For many, pineapple is just known as a fruit and used atmost while baking or making desserts. But in South Indian cooking, pineapple is also used in savory dishes. Pineapple adds a fresh sweetness to savory dishes and elevates the whole dish to the next level. One such recipe which I love is this simple and easy Pineapple Rasam. Rasam is kind of a South Indian Soup had along with white rice and I make it frequently. However, I usually make only the basic rasam with tamarind.
Pineapple rasam is something I love, but get a chance to taste rarely, only as part of South Indian marriage feasts. This time around when I had a chunk of pineapple sitting in my refrigerator I decided to make pineapple rasam out of it. Since my mom or MIL did not make this variation of rasam, I was not sure how this was made traditionally. So I had to tweak my Easy Rasam recipe to come up with my version of a delicious Pineapple rasam.
This pineapple rasam is very easy to make and is extremely flavorful. The tanginess from the tomatoes and the sweetness from the pineapple perfectly compliments with the aromas of the freshly ground spices. This rasam is so delicious that you can just keep drinking it by the bowl fulls. Apart from being delicious, it is healthy too. The freshly ground jeera and black pepper is good for your tummy and also help you fight against cold and flu. In case, you are looking for something to warm you up during these cold winter days, you don’t have to look beyond this humble pineapple rasam 🙂
Easy Pineapple Rasam
Pineapple rasam is a very easy to make and extremely flavorful South Indian thin soup.

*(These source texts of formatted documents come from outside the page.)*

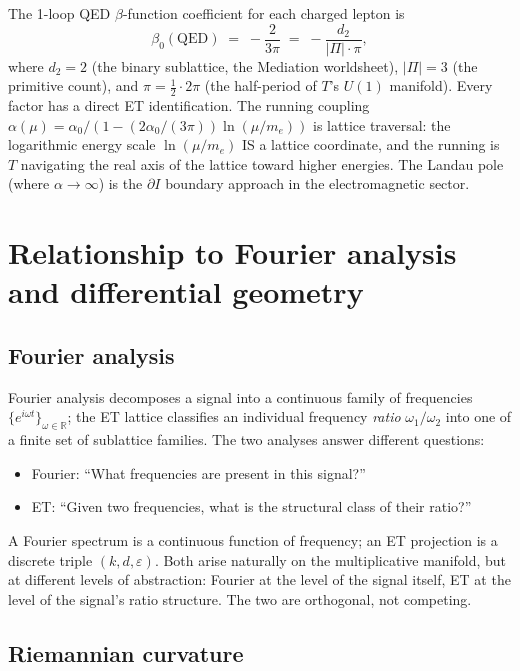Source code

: \documentclass[11pt,a4paper]{article}
\theoremstyle{definition}
\theoremstyle{remark}
\newcommand{\R}{\mathbb{R}}
\newcommand{\eps}{\varepsilon}
\begin{document}
The 1-loop QED $\beta$-function coefficient for each charged lepton is
\[
\beta_{0}(\mathrm{QED}) \;=\; -\frac{2}{3\pi} \;=\; -\frac{d_{2}}{|\Pi| \cdot \pi},
\]
where $d_{2} = 2$ (the binary sublattice, the Mediation worldsheet), $|\Pi| = 3$ (the primitive count), and $\pi = \tfrac{1}{2} \cdot 2\pi$ (the half-period of $T$'s $U(1)$ manifold). Every factor has a direct ET identification. The running coupling $\alpha(\mu) = \alpha_{0}/(1 - (2\alpha_{0}/(3\pi))\ln(\mu/m_{e}))$ is lattice traversal: the logarithmic energy scale $\ln(\mu/m_{e})$ IS a lattice coordinate, and the running is $T$ navigating the real axis of the lattice toward higher energies. The Landau pole (where $\alpha \to \infty$) is the $\partial I$ boundary approach in the electromagnetic sector.

\section{Relationship to Fourier analysis and differential geometry}\label{sec:comparison}

\subsection{Fourier analysis}

Fourier analysis decomposes a signal into a continuous family of frequencies $\{e^{i\omega t}\}_{\omega\in\R}$; the ET lattice classifies an individual frequency \emph{ratio} $\omega_{1}/\omega_{2}$ into one of a finite set of sublattice families. The two analyses answer different questions:
\begin{itemize}[leftmargin=*]
\item Fourier: ``What frequencies are present in this signal?''
\item ET: ``Given two frequencies, what is the structural class of their ratio?''
\end{itemize}

A Fourier spectrum is a continuous function of frequency; an ET projection is a discrete triple $(k,d,\eps)$. Both arise naturally on the multiplicative manifold, but at different levels of abstraction: Fourier at the level of the signal itself, ET at the level of the signal's ratio structure. The two are orthogonal, not competing.

\subsection{Riemannian curvature}
\end{document}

It is traditionally eaten along with white rice.
- Tomato - 1 medium
- Curry leaves - 1 sprig
- Coriander leaves - 3 Tbsp (finely chopped)
- Salt - 2 tsp (adjust per taste)
- Turmeric powder - 1/4 tsp
- Asafoetida - 1/8 tsp
- Water - 4 Cups
- Toor Dal - 1/4 Cup
- Pineapple - 1 large slice (roughly chopped)
- Black peppercorn - 1 tsp
- Jeera - 1 tsp
- Dry red chilli - 1
- Garlic - 5 cloves
- Oil - 1 tsp
- Mustard - 1/4 tsp
- Jeera - 1/4 tsp
- Asafoetida - 1/8 tsp
- Green chilli - 1 (slit)
- Dry Red chilli - 2
- Pineapple - 1 large slice (finely chopped)
- Tomato - 1 medium (finely chopped)
- First, cook the dal along with sufficient water until done. I pressure cooked it for 3 whistles. Leave it to cool to room temperature. Add the roughly chopped pineapple chunks into a blender/mixie and grind to a smooth paste. Now, to the same mixie jar, add the cooked dal and pulse for a couple of times and keep aside.
- Add the ingredients listed under "To grind 2" to the blender/mixie. Grind to a coarse paste. Keep aside.
- Add the tomato, curry leaves, coriander leaves, salt, turmeric powder, asafoetida to a large mixing bowl. Add the coarse paste we ground in step 2 to the mixing bowl. Add water. Now using your clean hand just mix them all together by crushing the tomatoes. This way helps you to get the flavors infused into Rasam.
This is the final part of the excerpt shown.